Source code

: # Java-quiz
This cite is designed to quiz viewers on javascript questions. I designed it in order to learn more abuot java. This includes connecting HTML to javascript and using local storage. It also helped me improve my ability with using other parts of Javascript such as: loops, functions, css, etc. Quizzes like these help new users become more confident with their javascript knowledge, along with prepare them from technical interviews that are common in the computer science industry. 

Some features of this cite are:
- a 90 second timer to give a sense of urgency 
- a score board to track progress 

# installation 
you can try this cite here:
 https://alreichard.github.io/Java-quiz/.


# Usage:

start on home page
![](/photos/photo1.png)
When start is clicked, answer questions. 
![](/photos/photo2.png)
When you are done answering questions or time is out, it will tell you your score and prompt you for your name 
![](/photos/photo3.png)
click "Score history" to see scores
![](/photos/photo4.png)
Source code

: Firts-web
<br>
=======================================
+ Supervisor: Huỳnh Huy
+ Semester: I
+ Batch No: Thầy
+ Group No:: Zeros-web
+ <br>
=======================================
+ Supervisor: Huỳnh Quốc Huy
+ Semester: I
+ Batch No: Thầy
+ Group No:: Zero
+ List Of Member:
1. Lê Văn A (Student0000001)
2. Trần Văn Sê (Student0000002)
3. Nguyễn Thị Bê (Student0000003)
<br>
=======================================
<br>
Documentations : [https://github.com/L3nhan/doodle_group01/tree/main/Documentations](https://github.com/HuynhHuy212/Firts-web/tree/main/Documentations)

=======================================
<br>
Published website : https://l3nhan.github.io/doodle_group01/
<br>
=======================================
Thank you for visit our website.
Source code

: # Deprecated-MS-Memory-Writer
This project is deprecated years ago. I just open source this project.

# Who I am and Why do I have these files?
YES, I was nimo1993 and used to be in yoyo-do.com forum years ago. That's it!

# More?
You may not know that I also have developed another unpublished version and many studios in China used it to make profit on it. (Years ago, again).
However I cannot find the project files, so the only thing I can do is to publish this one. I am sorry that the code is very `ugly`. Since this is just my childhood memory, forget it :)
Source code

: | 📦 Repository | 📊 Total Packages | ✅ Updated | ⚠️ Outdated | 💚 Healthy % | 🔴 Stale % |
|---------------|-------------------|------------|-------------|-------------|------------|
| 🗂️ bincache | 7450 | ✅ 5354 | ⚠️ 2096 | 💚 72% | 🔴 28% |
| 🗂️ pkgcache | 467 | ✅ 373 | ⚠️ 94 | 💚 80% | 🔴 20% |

__________________________________________________

• What you should do: Repeat all the material exactly as it stands.

• Finished task:
Source code

: # Java-quiz
This cite is designed to quiz viewers on javascript questions. I designed it in order to learn more abuot java. This includes connecting HTML to javascript and using local storage. It also helped me improve my ability with using other parts of Javascript such as: loops, functions, css, etc. Quizzes like these help new users become more confident with their javascript knowledge, along with prepare them from technical interviews that are common in the computer science industry. 

Some features of this cite are:
- a 90 second timer to give a sense of urgency 
- a score board to track progress 

# installation 
you can try this cite here:
 https://alreichard.github.io/Java-quiz/.


# Usage:

start on home page
![](/photos/photo1.png)
When start is clicked, answer questions. 
![](/photos/photo2.png)
When you are done answering questions or time is out, it will tell you your score and prompt you for your name 
![](/photos/photo3.png)
click "Score history" to see scores
![](/photos/photo4.png)
Source code

: Firts-web
<br>
=======================================
+ Supervisor: Huỳnh Huy
+ Semester: I
+ Batch No: Thầy
+ Group No:: Zeros-web
+ <br>
=======================================
+ Supervisor: Huỳnh Quốc Huy
+ Semester: I
+ Batch No: Thầy
+ Group No:: Zero
+ List Of Member:
1. Lê Văn A (Student0000001)
2. Trần Văn Sê (Student0000002)
3. Nguyễn Thị Bê (Student0000003)
<br>
=======================================
<br>
Documentations : [https://github.com/L3nhan/doodle_group01/tree/main/Documentations](https://github.com/HuynhHuy212/Firts-web/tree/main/Documentations)

=======================================
<br>
Published website : https://l3nhan.github.io/doodle_group01/
<br>
=======================================
Thank you for visit our website.
Source code

: # Deprecated-MS-Memory-Writer
This project is deprecated years ago. I just open source this project.

# Who I am and Why do I have these files?
YES, I was nimo1993 and used to be in yoyo-do.com forum years ago. That's it!

# More?
You may not know that I also have developed another unpublished version and many studios in China used it to make profit on it. (Years ago, again).
However I cannot find the project files, so the only thing I can do is to publish this one. I am sorry that the code is very `ugly`. Since this is just my childhood memory, forget it :)
Source code

: | 📦 Repository | 📊 Total Packages | ✅ Updated | ⚠️ Outdated | 💚 Healthy % | 🔴 Stale % |
|---------------|-------------------|------------|-------------|-------------|------------|
| 🗂️ bincache | 7450 | ✅ 5354 | ⚠️ 2096 | 💚 72% | 🔴 28% |
| 🗂️ pkgcache | 467 | ✅ 373 | ⚠️ 94 | 💚 80% | 🔴 20% |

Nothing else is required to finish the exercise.